Comincio con un esempio. Abituato come sono al contesto di una piccola città come Lucca, avrei difficoltà ad accettare una storia di fantasia, non necessariamente fantastica, ambientata lì. Perché mi sarebbe difficile scacciare l’impressione di “falsità”, come mi è successo nel caso del recente film di Pieraccioni. La storia sarebbe senz’altro più accettabile per gli altri italiani, ma probabilmente solo fino a un certo punto.
Perché un luogo reale si presti alla fiction è necessario che presenti dei “vuoti”, degli spazi ignoti da poter riempire con la fantasia, restando tuttavia perfettamente credibile. Per la sua stessa estensione, il continente americano si presta perfettamente a questo meccanismo. È facile immaginarci città fittizie, e crederci. Lo stesso vale per le megalopoli, New York in testa, i cui “spazi ignoti” sono direttamente proporzionali alle loro dimensioni. E tuttavia, anche tenendo conto di tutto questo, gli americani si sono abituati a un livello di “fictionalizzazione” dei loro luoghi che a prima vista sembrerebbe difficilmente accettabile.

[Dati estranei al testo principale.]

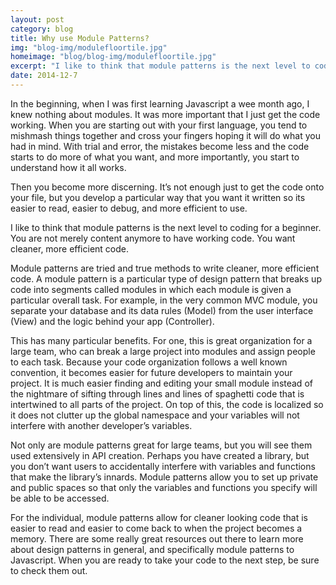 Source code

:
 ```yaml
---
layout: post
category: blog
title: Why use Module Patterns?
img: "blog-img/modulefloortile.jpg"
homeimage: "blog/blog-img/modulefloortile.jpg"
excerpt: "I like to think that module patterns is the next level to coding for a beginner. You are not merely content anymore to have working code. You want cleaner, more efficient code."
date: 2014-12-7
---
```

In the beginning, when I was first learning Javascript a wee month ago, I knew nothing about modules. It was more important that I just get the code working. When you are starting out with your first language, you tend to mishmash things together and cross your fingers hoping it will do what you had in mind. With trial and error, the mistakes become less and the code starts to do more of what you want, and more importantly, you start to understand how it all works.

Then you become more discerning. It’s not enough just to get the code onto your file, but you develop a particular way that you want it written so its easier to read, easier to debug, and more efficient to use.

I like to think that module patterns is the next level to coding for a beginner. You are not merely content anymore to have working code. You want cleaner, more efficient code.

Module patterns are tried and true methods to write cleaner, more efficient code. A module pattern is a particular type of design pattern that breaks up code into segments called modules in which each module is given a particular overall task. For example, in the very common MVC module, you separate your database and its data rules (Model) from the user interface (View) and the logic behind your app (Controller).

This has many particular benefits. For one, this is great organization for a large team, who can break a large project into modules and assign people to each task. Because your code organization follows a well known convention, it becomes easier for future developers to maintain your project. It is much easier finding and editing your small module instead of the nightmare of sifting through lines and lines of spaghetti code that is intertwined to all parts of the project. On top of this, the code is localized so it does not clutter up the global namespace and your variables will not interfere with another developer’s variables.

Not only are module patterns great for large teams, but you will see them used extensively in API creation. Perhaps you have created a library, but you don’t want users to accidentally interfere with variables and functions that make the library’s innards. Module patterns allow you to set up private and public spaces so that only the variables and functions you specify will be able to be accessed.

For the individual, module patterns allow for cleaner looking code that is easier to read and easier to come back to when the project becomes a memory. There are some really great resources out there to learn more about design patterns in general, and specifically module patterns to Javascript. When you are ready to take your code to the next step, be sure to check them out.

<!---image provided by Alvi-Man at
 http://www.morguefile.com/archive/display/630598 --->
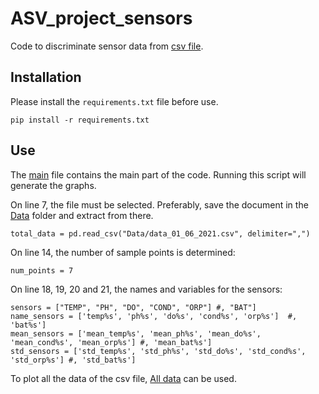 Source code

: # ASV_project_sensors

Code to discriminate sensor data from [csv file](Data/data_01_06_2021.csv).

## Installation

Please install the ```requirements.txt``` file before use.

```
pip install -r requirements.txt
```

## Use

The [main](main.py) file contains the main part of the code. Running this script will generate the graphs.

On line 7, the file must be selected. Preferably, save the document in the [Data](Data) folder and extract from there.

```
total_data = pd.read_csv("Data/data_01_06_2021.csv", delimiter=",")
```

On line 14, the number of sample points is determined:

```
num_points = 7
```

On line 18, 19, 20 and 21, the names and variables for the sensors:

```
sensors = ["TEMP", "PH", "DO", "COND", "ORP"] #, "BAT"]
name_sensors = ['temp%s', 'ph%s', 'do%s', 'cond%s', 'orp%s']  #, 'bat%s']
mean_sensors = ['mean_temp%s', 'mean_ph%s', 'mean_do%s', 'mean_cond%s', 'mean_orp%s'] #, 'mean_bat%s']
std_sensors = ['std_temp%s', 'std_ph%s', 'std_do%s', 'std_cond%s', 'std_orp%s'] #, 'std_bat%s']
```

To plot all the data of the csv file, [All data](Data_scripts/all_data.py) can be used.
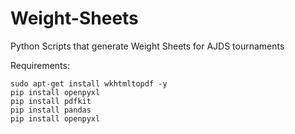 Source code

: # Weight-Sheets
Python Scripts that generate Weight Sheets for AJDS tournaments

Requirements:
```shell
sudo apt-get install wkhtmltopdf -y
pip install openpyxl
pip install pdfkit
pip install pandas
pip install openpyxl
``` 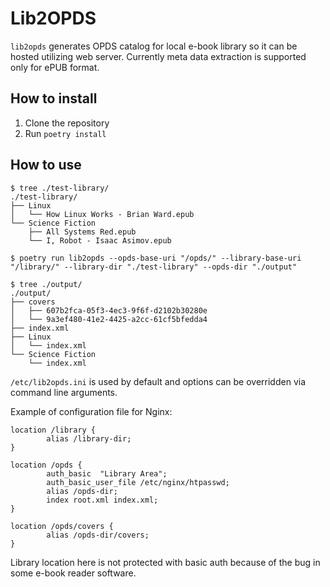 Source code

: # Lib2OPDS

`lib2opds` generates OPDS catalog for local e-book library so it can be hosted utilizing web server. Currently meta data extraction is supported only for ePUB format.

## How to install

1. Clone the repository
2. Run `poetry install`

## How to use

```
$ tree ./test-library/
./test-library/
├── Linux
│   └── How Linux Works - Brian Ward.epub
└── Science Fiction
    ├── All Systems Red.epub
    └── I, Robot - Isaac Asimov.epub

$ poetry run lib2opds --opds-base-uri "/opds/" --library-base-uri "/library/" --library-dir "./test-library" --opds-dir "./output"

$ tree ./output/
./output/
├── covers
│   ├── 607b2fca-05f3-4ec3-9f6f-d2102b30280e
│   └── 9a3ef480-41e2-4425-a2cc-61cf5bfedda4
├── index.xml
├── Linux
│   └── index.xml
└── Science Fiction
    └── index.xml
```

`/etc/lib2opds.ini` is used by default and options can be overridden via command line arguments.

Example of configuration file for Nginx:

```nginx
location /library {
        alias /library-dir;
}

location /opds {
        auth_basic  "Library Area";
        auth_basic_user_file /etc/nginx/htpasswd;
        alias /opds-dir;
        index root.xml index.xml;
}

location /opds/covers {
        alias /opds-dir/covers;
}
```

Library location here is not protected with basic auth because of the bug in some e-book reader software.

Presidenti immaginari (ve lo immaginereste da noi?), città devastate in ogni modo possibile, situazioni chiaramente irreali calate in contesti reali. Sarà che la loro visione del loro Paese è in qualche modo mitica, come già si diceva parlando di politica. Sarà che davvero credono che in America tutto sia possibile, fosse solo per il loro attuale ruolo storico. Sarà anche che fatti tragici come l’undici settembre, che se fosse stato immaginato in un film sarebbe stato considerato l’ennesima “americanata”, li confermano in questa convinzione. Sarà magari solo che si sono semplicemente abituati. Paradossalmente, sembra che i film americani siano quasi pensati più per noi che per loro, visto che per noi il “vuoto” da riempire è molto più grande. E se è vero che la loro visione del loro Paese è mitica, una parte di quel mito sono riusciti ad instillarla anche a noi. Tanto di cappello.

Quando ho visto dal vivo il folle agglomerato di torri a New York mi è stato facile capire come Stan Lee si sia potuto immaginare un personaggio come l’Uomo Ragno. Ma proprio vedendolo di persona è emersa lampante l’irrealtà del tutto, non tanto perché sia impossibile immaginarsi un supereroe che penzola con una ragnatela da un grattacielo all’altro, ma perché, se anche fosse, si muoverebbe agevolmente solo in un paio di zone di Manhattan, mentre per il resto dovrebbe prendere la metro come tutti. Visti dal vivo, questi luoghi mitizzati da decenni di fiction si sono rivelati luoghi reali, e, di conseguenza, normali. Non c’è alcun motivo reale per cui un atterraggio di dischi volanti risulterebbe più credibile a New York che non a Lucca. Sarò anche in America, ma non sono di un passo più vicino al monte Olimpo.